[[ MATERIAL FOR THIS EXERCISE open ]]

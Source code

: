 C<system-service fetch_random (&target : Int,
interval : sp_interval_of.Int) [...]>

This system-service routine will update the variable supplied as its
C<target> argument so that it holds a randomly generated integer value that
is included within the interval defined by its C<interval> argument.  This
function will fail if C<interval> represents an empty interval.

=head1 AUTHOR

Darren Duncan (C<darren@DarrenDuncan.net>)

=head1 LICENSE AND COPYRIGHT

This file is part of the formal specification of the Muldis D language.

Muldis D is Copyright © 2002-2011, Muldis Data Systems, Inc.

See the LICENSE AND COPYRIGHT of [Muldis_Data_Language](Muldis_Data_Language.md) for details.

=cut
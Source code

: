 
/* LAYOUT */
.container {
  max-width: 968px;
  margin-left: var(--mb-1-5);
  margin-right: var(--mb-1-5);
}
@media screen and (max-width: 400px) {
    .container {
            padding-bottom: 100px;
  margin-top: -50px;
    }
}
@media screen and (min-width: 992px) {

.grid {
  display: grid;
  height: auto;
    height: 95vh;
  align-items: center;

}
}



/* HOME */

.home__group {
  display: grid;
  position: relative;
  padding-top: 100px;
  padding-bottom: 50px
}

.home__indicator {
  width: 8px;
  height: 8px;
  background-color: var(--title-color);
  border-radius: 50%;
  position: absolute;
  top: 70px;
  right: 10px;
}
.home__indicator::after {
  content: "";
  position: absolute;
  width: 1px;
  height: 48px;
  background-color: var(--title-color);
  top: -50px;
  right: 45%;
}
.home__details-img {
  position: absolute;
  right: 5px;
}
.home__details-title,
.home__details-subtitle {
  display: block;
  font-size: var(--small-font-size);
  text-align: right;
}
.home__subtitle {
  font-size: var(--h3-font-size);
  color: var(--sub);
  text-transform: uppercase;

[[ MATERIAL FOR THIS EXERCISE closed ]]

**TASK DETAILS**
Copy down every line of the entries containing the word "height".

**REPLY TO THE EXERCISE**
  height: auto;
    height: 95vh;
  height: 8px;
  height: 48px;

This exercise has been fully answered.